═══ DATA SECTION

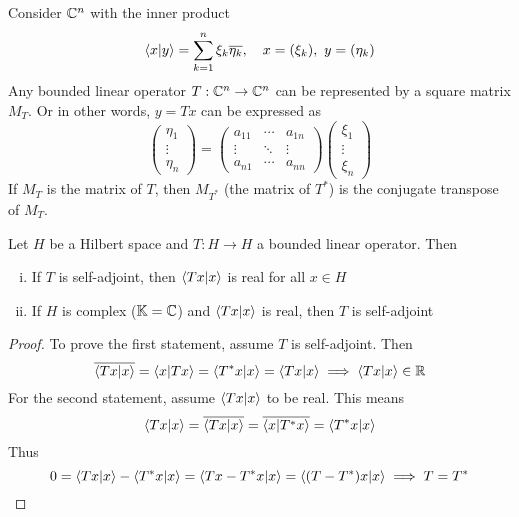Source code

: \documentclass[../../script.tex]{subfiles}
\begin{document}
    \begin{eg}
        Consider $\mathbb{C}^n$ with the inner product 
        \[
            \innerproduct{x}{y} = \sum_{k=1}^n \xi_k \conj{\eta_k}, \quad x = (\xi_k), ~y = (\eta_k)
        \]
        Any bounded linear operator $T: \mathbb{C}^n \rightarrow \mathbb{C}^n$ can be represented by a square matrix $M_T$. Or in other words, $y = Tx$ can be expressed as 
        \[
            \begin{pmatrix}
                \eta_1 \\ \vdots \\ \eta_n
            \end{pmatrix}
            =
            \begin{pmatrix}
                a_{11} & \cdots & a_{1n} \\
                \vdots & \ddots & \vdots \\
                a_{n1} & \cdots & a_{nn}
            \end{pmatrix}
            \begin{pmatrix}
                \xi_1 \\ \vdots \\ \xi_n
            \end{pmatrix}
        \]
        If $M_T$ is the matrix of $T$, then $M_{T^*}$ (the matrix of $T^*$) is the conjugate transpose of $M_T$.
    \end{eg}

    \begin{thm}
        Let $H$ be a Hilbert space and $T: H \rightarrow H$ a bounded linear operator. Then 
        \begin{enumerate}[(i)]
            \item If $T$ is self-adjoint, then $\innerproduct{Tx}{x}$ is real for all $x \in H$
            \item If $H$ is complex ($\mathbb{K} = \mathbb{C}$) and $\innerproduct{Tx}{x}$ is real, then $T$ is self-adjoint 
        \end{enumerate}
    \end{thm}
    \begin{proof}
        To prove the first statement, assume $T$ is self-adjoint. Then 
        \begin{equation}
            \conj{\innerproduct{Tx}{x}} = \innerproduct{x}{Tx} = \innerproduct{T^*x}{x} = \innerproduct{Tx}{x} \implies \innerproduct{Tx}{x} \in \realn
        \end{equation}
        For the second statement, assume $\innerproduct{Tx}{x}$ to be real. This means 
        \begin{equation}
            \innerproduct{Tx}{x} = \conj{\innerproduct{Tx}{x}} = \conj{\innerproduct{x}{T^* x}} = \innerproduct{T^* x}{x}
        \end{equation}
        Thus 
        \begin{equation}
            0 = \innerproduct{Tx}{x} - \innerproduct{T^*x}{x} = \innerproduct{Tx - T^*x}{x} = \innerproduct{(T - T^*)x}{x} \implies T = T^*
        \end{equation}
    \end{proof}
\end{document}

══════

§ WHAT TO WORK ON: Every line above that includes the string "adjoint" needs to be copied.

§ SOLUTION FOR THIS EXERCISE:
            \item If $T$ is self-adjoint, then $\innerproduct{Tx}{x}$ is real for all $x \in H$
            \item If $H$ is complex ($\mathbb{K} = \mathbb{C}$) and $\innerproduct{Tx}{x}$ is real, then $T$ is self-adjoint 
        To prove the first statement, assume $T$ is self-adjoint. Then 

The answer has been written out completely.